En este escenario, el cuidado y los cuidados han quedado relegados, cuando no directamente despreciados. Se los identifica casi exclusivamente con la atención a personas mayores, con dependencia o con discapacidad, como si fueran una respuesta menor, subsidiaria, destinada a los márgenes de la sociedad. Pero tampoco se reconoce la importancia del cuidado en sentido amplio. El cuidado de nuestro entorno, de la naturaleza, de lo cotidiano, de lo que sostiene la vida. Se ha abandonado este cuidado esencial por un malentendido progreso que promueve el aislamiento, la dependencia excesiva de la tecnología, las relaciones enlatadas y el desprecio hacia la naturaleza, lo que contribuye a degradar los contextos en los que vivimos, convivimos, trabajamos y nos divertimos, transformándolos en poco saludables o incluso nocivos. En paralelo, se minusvalora el cuidado profesional como una estrategia de salud fundamental, y no se reconoce el autocuidado como una herramienta poderosa al alcance de todas las personas.
La marginación del cuidado no solo es un error, sino una injusticia. Porque cuando los cuidados se relegan a poblaciones o personas que “no tienen otra opción”, lo que se genera es una brecha social y sanitaria aún más profunda. Reforzando un doble circuito, la medicina privada como aspiración de estatus y la sanidad pública reducida a un papel asistencial de beneficencia. El resultado es más desigualdad, menos equidad y una progresiva degradación de lo que debería ser un derecho universal.
Seguir despreciando la fortaleza y la necesidad de los cuidados equivale a un suicidio social. Es programar la muerte de la salud entendida como una forma de vida autónoma, solidaria y feliz, para sustituirla por un espejismo de bienestar artificial que, tarde o temprano, pasa factura. Porque una sociedad que no cuida no se cuida. Y cuando se olvida de cuidar, queda expuesta a la cronificación del malestar, a la medicalización de la vida y a la mercantilización de la salud.

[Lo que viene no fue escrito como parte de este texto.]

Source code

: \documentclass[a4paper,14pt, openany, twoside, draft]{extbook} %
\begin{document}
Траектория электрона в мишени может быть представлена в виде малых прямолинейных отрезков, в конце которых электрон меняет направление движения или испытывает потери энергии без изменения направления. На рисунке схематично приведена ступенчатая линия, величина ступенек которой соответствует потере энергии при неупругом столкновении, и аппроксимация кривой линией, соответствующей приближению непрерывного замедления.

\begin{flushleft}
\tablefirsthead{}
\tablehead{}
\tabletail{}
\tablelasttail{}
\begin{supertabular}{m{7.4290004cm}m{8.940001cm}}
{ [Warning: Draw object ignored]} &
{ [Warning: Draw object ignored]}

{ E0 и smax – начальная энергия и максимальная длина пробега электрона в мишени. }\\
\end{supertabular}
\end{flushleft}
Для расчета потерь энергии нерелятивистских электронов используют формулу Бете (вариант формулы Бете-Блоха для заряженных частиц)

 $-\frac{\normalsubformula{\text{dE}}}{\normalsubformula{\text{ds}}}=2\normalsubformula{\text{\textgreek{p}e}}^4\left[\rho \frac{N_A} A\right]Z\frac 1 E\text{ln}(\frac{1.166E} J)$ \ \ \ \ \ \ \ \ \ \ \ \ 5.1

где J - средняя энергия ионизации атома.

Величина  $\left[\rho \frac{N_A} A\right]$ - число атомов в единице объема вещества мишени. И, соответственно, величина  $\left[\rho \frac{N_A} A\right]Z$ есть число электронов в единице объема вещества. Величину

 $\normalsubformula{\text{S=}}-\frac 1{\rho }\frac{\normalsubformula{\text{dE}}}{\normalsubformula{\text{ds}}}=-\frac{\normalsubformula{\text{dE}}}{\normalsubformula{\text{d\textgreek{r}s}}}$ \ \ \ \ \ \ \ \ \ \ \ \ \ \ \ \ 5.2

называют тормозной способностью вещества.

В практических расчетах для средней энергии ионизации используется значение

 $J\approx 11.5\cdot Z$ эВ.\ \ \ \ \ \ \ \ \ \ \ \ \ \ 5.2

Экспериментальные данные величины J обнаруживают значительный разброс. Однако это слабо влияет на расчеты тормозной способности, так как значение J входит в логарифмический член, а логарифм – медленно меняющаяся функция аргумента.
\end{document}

Los políticos, con frecuencia seducidos por titulares que prometen modernidad y eficacia, que ellos traducen en votos, reproducen este modelo en la planificación sanitaria. Y el resultado es el ya conocido de insatisfacción ciudadana, frustración de los profesionales, pérdida de calidad y, sobre todo, pérdida de calidez en la atención. Se construye así un sistema que funciona como escaparate, pero que falla en lo esencial: acompañar y responder a las necesidades reales de las personas.

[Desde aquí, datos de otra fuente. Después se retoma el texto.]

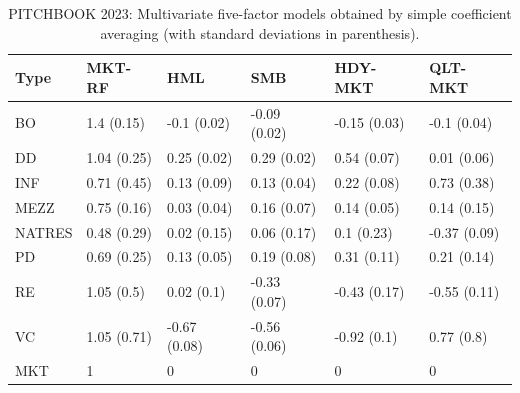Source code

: \documentclass[12pt]{article}
\begin{document}
\begin{table}[ht]
	\centering
	\begin{tabular}{llllll}
		Type & MKT-RF & HML & SMB & HDY-MKT & QLT-MKT \\ 
		\hline
		\hline
		BO & 1.4 (0.15) & -0.1 (0.02) & -0.09 (0.02) & -0.15 (0.03) & -0.1 (0.04) \\ 
		DD & 1.04 (0.25) & 0.25 (0.02) & 0.29 (0.02) & 0.54 (0.07) & 0.01 (0.06) \\ 
		INF & 0.71 (0.45) & 0.13 (0.09) & 0.13 (0.04) & 0.22 (0.08) & 0.73 (0.38) \\ 
		MEZZ & 0.75 (0.16) & 0.03 (0.04) & 0.16 (0.07) & 0.14 (0.05) & 0.14 (0.15) \\ 
		NATRES & 0.48 (0.29) & 0.02 (0.15) & 0.06 (0.17) & 0.1 (0.23) & -0.37 (0.09) \\ 
		PD & 0.69 (0.25) & 0.13 (0.05) & 0.19 (0.08) & 0.31 (0.11) & 0.21 (0.14) \\ 
		RE & 1.05 (0.5) & 0.02 (0.1) & -0.33 (0.07) & -0.43 (0.17) & -0.55 (0.11) \\ 
		VC & 1.05 (0.71) & -0.67 (0.08) & -0.56 (0.06) & -0.92 (0.1) & 0.77 (0.8) \\ 
		\hline
		MKT & 1 & 0 & 0 & 0 & 0 \\ 
		\hline
		\hline
	\end{tabular}
	\caption{
	PITCHBOOK 2023: Multivariate five-factor models obtained by simple coefficient averaging (with standard deviations in parenthesis).
	} 
	\label{tab:average_coefs_2023}
\end{table}
\end{document}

Frente a esta deriva, es imprescindible recuperar el lugar central de los cuidados. Los cuidados profesionales, pero también los comunitarios, familiares y el autocuidado, son un recurso de salud de primera magnitud. No son un complemento ni una alternativa menor a la medicina, son la base sobre la que puede y debe construirse una sociedad más sana y saludable, más equitativa y más humana. Apostar por los cuidados significa reconocer que la salud no se reduce a la ausencia de síntomas, sino que incluye bienestar, relaciones, autonomía y dignidad.
Se necesitan políticas valientes que inviertan en cuidados, que refuercen la sanidad pública y que sitúen el derecho a la salud por encima de los intereses de mercado. Se necesitan profesionales con voz propia y reconocimiento, que devuelvan el protagonismo al cuidado, incorporando los determinantes morales y la ética como eje fundamental de su prestación. Y se necesita también una ciudadanía consciente de que la felicidad no se compra en una farmacia ni se consigue con una operación, sino que se construye día a día con hábitos, conductas, información, formación, vínculos y compromisos. En definitiva, más cuidados y menos pastillas.